On the first time, I think Mayim knocked too early or something, and then knocked again, because Kaley stopped on her way to answer the door when she got to Jim; Jim asked “Why were there so many knocks?” and Kaley said, “It scared me!” They reset to do it again, but for some reason Jim ended up laughing again as Kaley passed him to open the door. And as they got ready again, Jim told Mayim, “Try not to mess it up this time.” But before they could do it again, the director came over to give them some notes, and Jim commented that now they really messed thing up. Then when they were finally getting ready to do it again, Jim and Kaley were talking back and forth a bit, and Jim said, “That was more bad directing than bad acting,” and Kaley said, “You’re so getting fired now.”

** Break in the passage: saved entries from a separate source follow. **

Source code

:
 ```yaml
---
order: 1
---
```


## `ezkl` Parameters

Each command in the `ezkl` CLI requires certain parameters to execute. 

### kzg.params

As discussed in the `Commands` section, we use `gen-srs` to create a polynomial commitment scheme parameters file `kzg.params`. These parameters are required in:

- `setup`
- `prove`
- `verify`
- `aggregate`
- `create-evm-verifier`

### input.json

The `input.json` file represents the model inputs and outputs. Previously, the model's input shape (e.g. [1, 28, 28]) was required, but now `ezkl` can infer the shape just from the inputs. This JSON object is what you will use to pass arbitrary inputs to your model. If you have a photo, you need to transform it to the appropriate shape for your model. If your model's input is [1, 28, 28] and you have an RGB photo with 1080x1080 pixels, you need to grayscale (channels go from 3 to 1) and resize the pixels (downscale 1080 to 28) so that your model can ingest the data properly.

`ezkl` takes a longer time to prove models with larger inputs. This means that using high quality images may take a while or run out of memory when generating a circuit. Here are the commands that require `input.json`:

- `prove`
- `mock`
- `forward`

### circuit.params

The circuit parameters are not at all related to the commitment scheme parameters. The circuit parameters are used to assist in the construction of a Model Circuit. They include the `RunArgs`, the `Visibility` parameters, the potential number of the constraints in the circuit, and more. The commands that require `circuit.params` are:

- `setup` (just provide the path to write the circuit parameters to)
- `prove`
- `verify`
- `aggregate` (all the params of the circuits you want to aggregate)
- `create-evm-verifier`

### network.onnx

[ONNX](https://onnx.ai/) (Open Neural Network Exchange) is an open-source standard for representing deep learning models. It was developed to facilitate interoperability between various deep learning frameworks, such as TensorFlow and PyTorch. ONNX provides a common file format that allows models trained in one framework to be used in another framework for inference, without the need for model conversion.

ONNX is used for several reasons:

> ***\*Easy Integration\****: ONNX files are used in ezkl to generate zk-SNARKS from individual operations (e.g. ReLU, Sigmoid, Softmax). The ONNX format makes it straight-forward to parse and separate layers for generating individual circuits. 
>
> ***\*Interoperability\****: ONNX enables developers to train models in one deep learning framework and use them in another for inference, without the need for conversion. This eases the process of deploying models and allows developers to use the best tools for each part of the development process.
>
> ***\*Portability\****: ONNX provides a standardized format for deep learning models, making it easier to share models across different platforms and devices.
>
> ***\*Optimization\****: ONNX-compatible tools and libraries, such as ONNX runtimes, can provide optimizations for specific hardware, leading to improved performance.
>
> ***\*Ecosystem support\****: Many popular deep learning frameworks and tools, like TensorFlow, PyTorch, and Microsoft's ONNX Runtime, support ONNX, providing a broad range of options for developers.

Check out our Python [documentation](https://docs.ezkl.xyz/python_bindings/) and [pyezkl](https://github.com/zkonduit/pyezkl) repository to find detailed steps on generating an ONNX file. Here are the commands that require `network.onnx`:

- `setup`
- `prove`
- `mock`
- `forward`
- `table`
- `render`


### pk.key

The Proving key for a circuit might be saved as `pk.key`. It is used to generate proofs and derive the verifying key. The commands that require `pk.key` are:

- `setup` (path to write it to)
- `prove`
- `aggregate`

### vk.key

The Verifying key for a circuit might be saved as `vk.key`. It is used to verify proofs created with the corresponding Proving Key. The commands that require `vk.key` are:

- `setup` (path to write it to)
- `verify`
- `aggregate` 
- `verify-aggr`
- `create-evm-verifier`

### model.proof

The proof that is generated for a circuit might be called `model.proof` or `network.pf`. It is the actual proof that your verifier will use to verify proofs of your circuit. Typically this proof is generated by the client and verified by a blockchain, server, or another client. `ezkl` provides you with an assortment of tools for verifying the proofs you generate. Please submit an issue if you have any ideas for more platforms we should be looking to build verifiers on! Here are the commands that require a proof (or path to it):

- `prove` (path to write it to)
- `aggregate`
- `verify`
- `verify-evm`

When they were finally able to move on, Penny answers the door, and Amy come in and asks what Sheldon’s doing there. Penny says he wants to talk. Amy says she doesn’t want to talk to him, “and I’m not happy with you either, but we both know that won’t last.” Penny tells Sheldon he’s up. Sheldon says that he wants to apologize and congratulate her on her accomplishment, and smiles. Amy says they both know that’s his koala smile, and Sheldon turns to Penny and says “told you!”

Penny says, look, he bought you something!, and hands Amy a small bag. Amy asks, really?, and says he’s the most self-centered person she knows, does he really think that another gift with - oh, it’s a tiara!! She freaks out over it, and goes to Penny and asks her to put it on her, so Penny does and tell her she looks beautiful, and Amy says, “of course I do, I’m a princess with a tiara!” Amy turns to Sheldon and kisses him (pretty short kiss), then wraps her arms around him in a tight hug. He gently hugs her back, then tells Penny over her shoulder that she was right, the tiara was a bit much.

On the first take, after they cut Kaley walked up behind Mayim and joined in on the hug, so Mayim was sandwiched between her and Jim. Then on the second take, Jim was smiling a bit as Mayim hugged him in the end of the scene.


Howard’s in his room, practicing a card trick. Mrs. Wolowitz yells that Bernadette’s here… but Bernadette walks into his room, and then Mrs. Wolowitz says she snuck right past her. Bernadette says tells Howard she came to return the vest. Howard tell her she can keep it and wear it again later. Bernadette asks for what? On the first take, Howard said jogging at night. Later his answer changed to hunting.

Mrs. Wolowitz yells to talk to Bernadette about this thing where she’s not getting grandkids. Howard yells that he will, when he finds the right moment to bring up the sensitive topic! Bernadette asks, you talked to your mom? Howard say he was upset, and she’s a good shoulder to cry on, if the smell of something doesn’t make your eye burn.

Bernadette says that she knows this kid thing is important to him, and she thinks she’s come up with a solution. Howard asks what, and she says that since she makes a lot more money than him anyway, she’ll keep working, and he can stay home with the kids. He’ll watch Barney, and pull Cheerios out of their nose, and go on play dates, while she goes to work and talks to people her own age and has a life. She asks if that sounds good, and he hesitantly say sure. She asks if they’re okay, and he smiles and says yes. Bernadette says she’s not sure if this counted as a fight, but make up sex? On the first take, Howard suggests they just cuddle tonight, and leans his head against her shoulder. Then it was changed, so he says that sounds good, but what’s this behind her ear - it’s a condom! (A much better ending, cause the first one definitely fell flat.)